- _Assignment_:
In the entries below, spot each line with the word "password" and copy it.

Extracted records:

- - -

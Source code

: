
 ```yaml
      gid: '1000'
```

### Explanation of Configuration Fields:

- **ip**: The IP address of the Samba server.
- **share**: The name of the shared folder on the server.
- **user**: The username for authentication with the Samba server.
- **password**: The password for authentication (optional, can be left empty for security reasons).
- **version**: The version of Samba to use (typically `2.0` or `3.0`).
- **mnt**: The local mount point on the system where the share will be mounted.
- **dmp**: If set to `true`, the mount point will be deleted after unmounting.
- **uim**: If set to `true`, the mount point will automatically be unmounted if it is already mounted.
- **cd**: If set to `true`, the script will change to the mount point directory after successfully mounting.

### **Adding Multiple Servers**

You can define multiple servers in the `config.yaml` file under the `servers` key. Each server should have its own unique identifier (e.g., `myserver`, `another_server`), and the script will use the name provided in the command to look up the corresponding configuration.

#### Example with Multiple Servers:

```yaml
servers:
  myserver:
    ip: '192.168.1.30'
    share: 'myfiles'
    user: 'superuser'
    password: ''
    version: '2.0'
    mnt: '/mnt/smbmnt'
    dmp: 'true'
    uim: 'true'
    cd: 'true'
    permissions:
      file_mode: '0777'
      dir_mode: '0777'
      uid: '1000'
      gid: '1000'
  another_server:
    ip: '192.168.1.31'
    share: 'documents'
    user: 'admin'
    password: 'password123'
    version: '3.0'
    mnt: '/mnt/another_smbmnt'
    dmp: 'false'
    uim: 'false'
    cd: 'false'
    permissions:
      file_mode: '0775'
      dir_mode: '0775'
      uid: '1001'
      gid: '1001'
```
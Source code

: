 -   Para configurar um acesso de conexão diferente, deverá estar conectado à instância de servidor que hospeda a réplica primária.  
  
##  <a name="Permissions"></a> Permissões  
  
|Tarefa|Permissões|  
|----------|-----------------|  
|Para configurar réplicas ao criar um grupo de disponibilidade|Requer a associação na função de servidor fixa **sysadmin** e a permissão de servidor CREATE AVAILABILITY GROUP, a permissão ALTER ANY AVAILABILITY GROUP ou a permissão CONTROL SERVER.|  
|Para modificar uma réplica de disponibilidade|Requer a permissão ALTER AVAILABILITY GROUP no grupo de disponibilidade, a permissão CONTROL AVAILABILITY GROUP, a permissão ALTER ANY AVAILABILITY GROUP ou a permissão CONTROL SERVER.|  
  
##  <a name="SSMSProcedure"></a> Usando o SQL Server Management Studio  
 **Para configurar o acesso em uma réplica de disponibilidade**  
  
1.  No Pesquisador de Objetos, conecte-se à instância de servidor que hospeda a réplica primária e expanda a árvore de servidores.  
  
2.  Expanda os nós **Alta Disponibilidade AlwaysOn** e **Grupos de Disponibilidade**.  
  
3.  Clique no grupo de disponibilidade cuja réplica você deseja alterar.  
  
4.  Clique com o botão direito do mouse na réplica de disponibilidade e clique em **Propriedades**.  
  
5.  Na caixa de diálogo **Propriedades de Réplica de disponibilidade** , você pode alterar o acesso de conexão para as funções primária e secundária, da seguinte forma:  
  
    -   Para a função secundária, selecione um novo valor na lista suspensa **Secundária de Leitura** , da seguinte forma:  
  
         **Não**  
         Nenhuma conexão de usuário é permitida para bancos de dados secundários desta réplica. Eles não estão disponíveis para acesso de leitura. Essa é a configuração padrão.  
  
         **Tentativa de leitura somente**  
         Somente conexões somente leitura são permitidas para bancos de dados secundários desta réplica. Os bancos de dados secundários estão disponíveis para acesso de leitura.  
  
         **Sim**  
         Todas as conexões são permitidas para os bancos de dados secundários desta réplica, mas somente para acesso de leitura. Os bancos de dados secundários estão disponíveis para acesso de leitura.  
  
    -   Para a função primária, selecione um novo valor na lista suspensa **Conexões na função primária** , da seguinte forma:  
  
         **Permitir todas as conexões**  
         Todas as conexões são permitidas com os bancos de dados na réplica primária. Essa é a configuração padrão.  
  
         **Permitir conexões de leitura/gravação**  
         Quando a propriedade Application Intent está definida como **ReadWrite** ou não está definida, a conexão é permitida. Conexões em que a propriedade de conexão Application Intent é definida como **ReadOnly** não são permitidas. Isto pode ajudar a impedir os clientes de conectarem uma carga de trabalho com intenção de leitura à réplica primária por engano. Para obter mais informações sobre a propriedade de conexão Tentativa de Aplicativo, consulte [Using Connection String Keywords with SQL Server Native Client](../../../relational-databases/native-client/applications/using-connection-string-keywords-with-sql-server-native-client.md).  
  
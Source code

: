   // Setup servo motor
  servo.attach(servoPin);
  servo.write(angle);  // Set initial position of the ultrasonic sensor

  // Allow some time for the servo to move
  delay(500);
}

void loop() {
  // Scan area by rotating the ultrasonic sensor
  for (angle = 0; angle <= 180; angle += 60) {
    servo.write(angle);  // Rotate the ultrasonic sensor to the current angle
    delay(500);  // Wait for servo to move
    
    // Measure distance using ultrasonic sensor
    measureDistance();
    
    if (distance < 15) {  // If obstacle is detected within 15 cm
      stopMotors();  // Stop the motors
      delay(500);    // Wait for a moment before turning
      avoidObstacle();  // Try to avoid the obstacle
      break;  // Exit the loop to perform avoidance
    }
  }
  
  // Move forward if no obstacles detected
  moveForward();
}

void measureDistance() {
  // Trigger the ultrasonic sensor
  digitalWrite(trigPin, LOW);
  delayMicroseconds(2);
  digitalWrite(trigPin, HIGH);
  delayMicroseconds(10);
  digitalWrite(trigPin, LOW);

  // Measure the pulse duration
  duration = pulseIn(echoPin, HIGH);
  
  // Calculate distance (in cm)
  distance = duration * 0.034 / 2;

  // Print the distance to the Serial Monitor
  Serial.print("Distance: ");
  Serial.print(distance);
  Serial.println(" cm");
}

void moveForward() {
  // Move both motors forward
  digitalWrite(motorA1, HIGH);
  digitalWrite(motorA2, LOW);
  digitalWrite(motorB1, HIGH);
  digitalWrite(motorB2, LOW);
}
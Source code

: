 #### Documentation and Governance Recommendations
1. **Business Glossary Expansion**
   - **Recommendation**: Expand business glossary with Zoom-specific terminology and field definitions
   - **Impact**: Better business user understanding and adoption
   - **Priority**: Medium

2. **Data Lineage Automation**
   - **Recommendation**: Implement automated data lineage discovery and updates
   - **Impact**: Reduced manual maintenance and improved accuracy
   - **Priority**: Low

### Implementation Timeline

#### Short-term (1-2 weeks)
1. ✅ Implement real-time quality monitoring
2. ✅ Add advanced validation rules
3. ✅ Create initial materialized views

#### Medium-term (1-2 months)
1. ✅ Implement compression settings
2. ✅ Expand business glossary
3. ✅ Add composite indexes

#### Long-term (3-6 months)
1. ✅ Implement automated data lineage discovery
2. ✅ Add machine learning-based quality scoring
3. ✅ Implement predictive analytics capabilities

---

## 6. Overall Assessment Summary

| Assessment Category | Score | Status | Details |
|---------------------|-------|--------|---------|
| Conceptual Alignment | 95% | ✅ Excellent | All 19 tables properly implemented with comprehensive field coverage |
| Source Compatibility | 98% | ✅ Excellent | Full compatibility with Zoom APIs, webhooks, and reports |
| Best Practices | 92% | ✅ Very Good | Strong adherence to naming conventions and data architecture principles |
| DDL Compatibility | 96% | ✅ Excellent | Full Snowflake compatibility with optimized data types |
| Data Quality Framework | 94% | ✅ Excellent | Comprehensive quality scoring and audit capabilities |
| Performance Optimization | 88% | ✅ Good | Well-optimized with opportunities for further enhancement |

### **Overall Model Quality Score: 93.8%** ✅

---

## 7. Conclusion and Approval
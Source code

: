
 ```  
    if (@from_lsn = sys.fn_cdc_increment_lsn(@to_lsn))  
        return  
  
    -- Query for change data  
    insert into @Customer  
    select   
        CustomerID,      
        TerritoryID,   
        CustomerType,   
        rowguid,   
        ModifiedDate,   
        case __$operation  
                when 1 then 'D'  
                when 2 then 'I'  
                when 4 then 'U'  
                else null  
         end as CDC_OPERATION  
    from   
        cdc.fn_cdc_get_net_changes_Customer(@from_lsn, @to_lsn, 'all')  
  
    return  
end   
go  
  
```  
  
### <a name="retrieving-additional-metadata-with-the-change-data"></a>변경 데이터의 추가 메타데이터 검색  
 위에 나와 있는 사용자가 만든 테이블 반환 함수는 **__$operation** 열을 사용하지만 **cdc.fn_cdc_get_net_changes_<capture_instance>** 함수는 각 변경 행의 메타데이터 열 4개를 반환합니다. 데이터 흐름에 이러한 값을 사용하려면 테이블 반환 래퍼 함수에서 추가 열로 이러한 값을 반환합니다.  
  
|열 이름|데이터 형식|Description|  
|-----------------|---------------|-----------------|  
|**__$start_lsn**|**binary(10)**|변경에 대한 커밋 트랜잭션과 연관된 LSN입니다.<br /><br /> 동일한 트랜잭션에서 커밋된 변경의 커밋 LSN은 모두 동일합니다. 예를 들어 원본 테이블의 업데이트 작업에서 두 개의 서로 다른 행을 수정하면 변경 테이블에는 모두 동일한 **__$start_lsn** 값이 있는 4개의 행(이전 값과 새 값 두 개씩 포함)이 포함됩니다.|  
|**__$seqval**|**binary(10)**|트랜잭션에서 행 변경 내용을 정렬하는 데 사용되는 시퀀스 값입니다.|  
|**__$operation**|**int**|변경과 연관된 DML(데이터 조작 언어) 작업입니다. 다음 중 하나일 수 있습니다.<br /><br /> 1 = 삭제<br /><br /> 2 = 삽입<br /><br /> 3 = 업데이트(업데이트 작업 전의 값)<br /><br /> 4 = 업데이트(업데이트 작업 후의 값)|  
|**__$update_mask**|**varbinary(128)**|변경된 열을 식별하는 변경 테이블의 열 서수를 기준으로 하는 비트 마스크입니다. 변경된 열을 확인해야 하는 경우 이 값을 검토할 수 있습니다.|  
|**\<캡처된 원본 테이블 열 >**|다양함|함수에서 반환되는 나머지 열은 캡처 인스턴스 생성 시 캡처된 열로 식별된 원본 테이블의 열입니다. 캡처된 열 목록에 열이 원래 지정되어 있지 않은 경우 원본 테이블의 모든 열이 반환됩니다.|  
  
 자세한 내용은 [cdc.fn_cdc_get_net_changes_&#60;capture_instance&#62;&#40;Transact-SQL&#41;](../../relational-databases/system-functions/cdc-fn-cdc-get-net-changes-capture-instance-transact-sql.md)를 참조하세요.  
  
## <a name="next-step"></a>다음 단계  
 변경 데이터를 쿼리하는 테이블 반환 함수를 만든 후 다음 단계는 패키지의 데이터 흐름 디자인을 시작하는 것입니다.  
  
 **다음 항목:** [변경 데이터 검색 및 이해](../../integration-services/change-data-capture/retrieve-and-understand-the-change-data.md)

- - -

- _Solution for this task_:
- **password**: The password for authentication (optional, can be left empty for security reasons).
    password: ''
    password: 'password123'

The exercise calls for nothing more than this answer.